Duals

Definition

Definition:

Given a representation R from G to G L V, the dual representation R star from G to G L of V dual is defined as follows.

  • The dual vector space V dual or V star is the space hom from V to C of linear maps from V to C. Equivalently, if we think of V as a space of column vectors by picking a basis of V then we can think of V dual as the space of row vectors: given an element alpha in hom V, C, we get a row vector underline alpha as follows. Pick a basis of V so that elements can be written as column vectors v equals v_1 down to v_n. Then alpha of v equals alpha_1 v_1 plus dot dot dot plus alpha_n v_n for some coefficients alpha_i. Define underline alpha to be the row vector alpha_1 up to alpha_n (so alpha of v equals underline alpha matrix product with v).
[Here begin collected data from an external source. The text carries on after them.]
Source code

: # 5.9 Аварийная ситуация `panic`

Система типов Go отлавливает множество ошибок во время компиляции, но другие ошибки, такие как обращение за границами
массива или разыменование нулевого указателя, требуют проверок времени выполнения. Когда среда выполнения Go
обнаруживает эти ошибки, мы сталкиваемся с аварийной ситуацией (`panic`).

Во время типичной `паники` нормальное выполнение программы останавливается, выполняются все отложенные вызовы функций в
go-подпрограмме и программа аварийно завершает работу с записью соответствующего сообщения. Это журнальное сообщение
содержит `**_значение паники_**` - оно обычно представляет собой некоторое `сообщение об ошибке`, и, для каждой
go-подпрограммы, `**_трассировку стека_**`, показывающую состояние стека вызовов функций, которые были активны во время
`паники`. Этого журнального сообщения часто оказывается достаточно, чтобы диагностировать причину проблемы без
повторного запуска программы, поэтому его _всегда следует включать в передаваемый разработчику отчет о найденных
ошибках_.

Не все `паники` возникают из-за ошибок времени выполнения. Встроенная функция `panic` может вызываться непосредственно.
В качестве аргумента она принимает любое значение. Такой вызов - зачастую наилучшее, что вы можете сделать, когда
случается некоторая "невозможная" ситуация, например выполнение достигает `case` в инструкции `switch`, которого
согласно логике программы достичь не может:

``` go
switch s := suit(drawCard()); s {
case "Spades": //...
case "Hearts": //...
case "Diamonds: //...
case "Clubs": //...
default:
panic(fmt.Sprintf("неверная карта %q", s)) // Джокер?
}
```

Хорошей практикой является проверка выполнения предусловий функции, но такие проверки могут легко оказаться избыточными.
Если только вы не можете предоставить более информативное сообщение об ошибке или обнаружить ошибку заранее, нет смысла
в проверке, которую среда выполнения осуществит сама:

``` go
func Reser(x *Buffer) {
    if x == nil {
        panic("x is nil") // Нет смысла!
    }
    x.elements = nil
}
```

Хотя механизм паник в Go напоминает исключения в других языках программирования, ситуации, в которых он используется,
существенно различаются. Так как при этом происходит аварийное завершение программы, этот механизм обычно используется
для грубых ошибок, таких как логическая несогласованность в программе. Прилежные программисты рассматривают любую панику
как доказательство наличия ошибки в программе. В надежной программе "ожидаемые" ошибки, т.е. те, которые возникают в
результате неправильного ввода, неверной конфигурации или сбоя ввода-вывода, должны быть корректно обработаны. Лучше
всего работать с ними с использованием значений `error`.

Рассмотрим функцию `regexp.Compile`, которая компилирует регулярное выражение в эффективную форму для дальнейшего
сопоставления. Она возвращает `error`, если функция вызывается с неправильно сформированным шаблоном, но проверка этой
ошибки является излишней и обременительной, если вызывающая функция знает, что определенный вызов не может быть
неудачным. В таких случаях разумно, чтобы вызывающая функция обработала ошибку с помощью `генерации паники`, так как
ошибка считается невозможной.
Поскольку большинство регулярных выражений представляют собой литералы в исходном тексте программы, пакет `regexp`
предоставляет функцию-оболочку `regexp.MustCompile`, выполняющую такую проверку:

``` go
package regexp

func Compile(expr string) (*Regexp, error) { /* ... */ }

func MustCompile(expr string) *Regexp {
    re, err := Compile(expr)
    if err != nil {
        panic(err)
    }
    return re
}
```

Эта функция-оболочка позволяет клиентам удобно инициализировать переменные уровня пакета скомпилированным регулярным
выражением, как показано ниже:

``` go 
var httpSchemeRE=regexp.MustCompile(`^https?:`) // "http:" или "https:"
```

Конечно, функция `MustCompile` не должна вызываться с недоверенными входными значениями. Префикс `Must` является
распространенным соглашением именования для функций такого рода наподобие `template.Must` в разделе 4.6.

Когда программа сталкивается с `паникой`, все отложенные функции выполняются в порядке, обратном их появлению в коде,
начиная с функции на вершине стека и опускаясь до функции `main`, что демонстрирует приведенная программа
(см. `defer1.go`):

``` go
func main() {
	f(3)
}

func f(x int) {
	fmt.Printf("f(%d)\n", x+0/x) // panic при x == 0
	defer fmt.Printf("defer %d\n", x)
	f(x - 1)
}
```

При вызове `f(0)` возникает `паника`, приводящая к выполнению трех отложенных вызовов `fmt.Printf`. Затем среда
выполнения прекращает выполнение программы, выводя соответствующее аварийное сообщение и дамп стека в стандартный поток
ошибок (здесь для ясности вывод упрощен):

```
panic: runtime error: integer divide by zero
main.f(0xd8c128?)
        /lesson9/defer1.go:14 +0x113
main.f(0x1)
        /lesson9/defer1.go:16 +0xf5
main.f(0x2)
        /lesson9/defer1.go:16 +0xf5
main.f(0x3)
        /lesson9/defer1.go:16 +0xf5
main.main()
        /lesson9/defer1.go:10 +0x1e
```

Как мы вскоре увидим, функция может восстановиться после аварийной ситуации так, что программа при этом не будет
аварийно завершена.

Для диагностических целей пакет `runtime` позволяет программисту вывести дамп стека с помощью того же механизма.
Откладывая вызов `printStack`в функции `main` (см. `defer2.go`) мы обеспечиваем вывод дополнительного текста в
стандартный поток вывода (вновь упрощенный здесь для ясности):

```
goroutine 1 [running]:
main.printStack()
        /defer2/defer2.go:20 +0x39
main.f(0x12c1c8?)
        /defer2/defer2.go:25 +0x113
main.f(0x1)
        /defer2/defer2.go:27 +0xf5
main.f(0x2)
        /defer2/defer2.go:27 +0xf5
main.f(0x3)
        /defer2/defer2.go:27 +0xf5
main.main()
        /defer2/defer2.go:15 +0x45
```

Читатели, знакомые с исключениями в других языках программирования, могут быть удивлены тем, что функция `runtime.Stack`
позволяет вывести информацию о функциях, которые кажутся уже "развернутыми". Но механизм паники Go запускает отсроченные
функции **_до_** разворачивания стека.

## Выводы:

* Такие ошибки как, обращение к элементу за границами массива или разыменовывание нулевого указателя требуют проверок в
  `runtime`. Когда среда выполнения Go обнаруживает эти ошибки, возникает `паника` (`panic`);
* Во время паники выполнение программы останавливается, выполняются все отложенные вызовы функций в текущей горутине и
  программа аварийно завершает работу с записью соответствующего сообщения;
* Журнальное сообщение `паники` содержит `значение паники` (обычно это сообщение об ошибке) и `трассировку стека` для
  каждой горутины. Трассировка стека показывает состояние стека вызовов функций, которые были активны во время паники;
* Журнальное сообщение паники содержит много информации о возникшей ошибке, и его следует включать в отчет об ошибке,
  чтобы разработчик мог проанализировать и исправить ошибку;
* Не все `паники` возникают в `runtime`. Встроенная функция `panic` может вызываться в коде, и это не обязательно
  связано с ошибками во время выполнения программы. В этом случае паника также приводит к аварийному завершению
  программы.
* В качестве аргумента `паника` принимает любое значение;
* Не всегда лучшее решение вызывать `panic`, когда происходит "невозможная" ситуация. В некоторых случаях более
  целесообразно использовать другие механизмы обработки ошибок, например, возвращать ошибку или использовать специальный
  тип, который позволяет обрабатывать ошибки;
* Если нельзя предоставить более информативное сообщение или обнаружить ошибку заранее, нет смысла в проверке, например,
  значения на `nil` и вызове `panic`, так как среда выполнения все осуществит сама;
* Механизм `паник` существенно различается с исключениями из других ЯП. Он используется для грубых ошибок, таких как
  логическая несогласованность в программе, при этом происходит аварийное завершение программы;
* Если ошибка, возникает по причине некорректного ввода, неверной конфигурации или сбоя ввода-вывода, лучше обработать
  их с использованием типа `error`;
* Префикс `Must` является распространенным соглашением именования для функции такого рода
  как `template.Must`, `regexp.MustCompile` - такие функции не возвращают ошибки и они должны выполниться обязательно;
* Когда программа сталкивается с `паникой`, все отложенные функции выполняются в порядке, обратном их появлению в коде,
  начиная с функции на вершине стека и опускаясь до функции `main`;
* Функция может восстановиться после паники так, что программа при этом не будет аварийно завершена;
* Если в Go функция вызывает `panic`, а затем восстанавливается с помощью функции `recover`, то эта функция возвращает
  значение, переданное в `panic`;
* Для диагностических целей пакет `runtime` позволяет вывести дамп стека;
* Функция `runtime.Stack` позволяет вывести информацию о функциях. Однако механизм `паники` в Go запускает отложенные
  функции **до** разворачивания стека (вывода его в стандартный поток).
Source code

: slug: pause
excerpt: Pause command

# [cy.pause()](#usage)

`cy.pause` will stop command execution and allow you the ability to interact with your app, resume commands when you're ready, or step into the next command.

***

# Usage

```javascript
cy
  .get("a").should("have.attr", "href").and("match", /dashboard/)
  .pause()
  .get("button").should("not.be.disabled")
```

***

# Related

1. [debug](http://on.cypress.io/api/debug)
    Conversely, if you have a row vector w equals w_1 up to w_n then we get the linear map overline w in hom V, C, defined by overline w over v equals w_1 v_1 plus dot dot dot plus w_n v_n.

  • The dual representation is defined as follows. For each g in G, define R star g from V dual to V dual to be the map which sends a row vector underline alpha to underline alpha matrix product with (R of g) inverse. In other words, underline (R star of g applied to alpha) equals alpha underline matrix product with (R of g) inverse.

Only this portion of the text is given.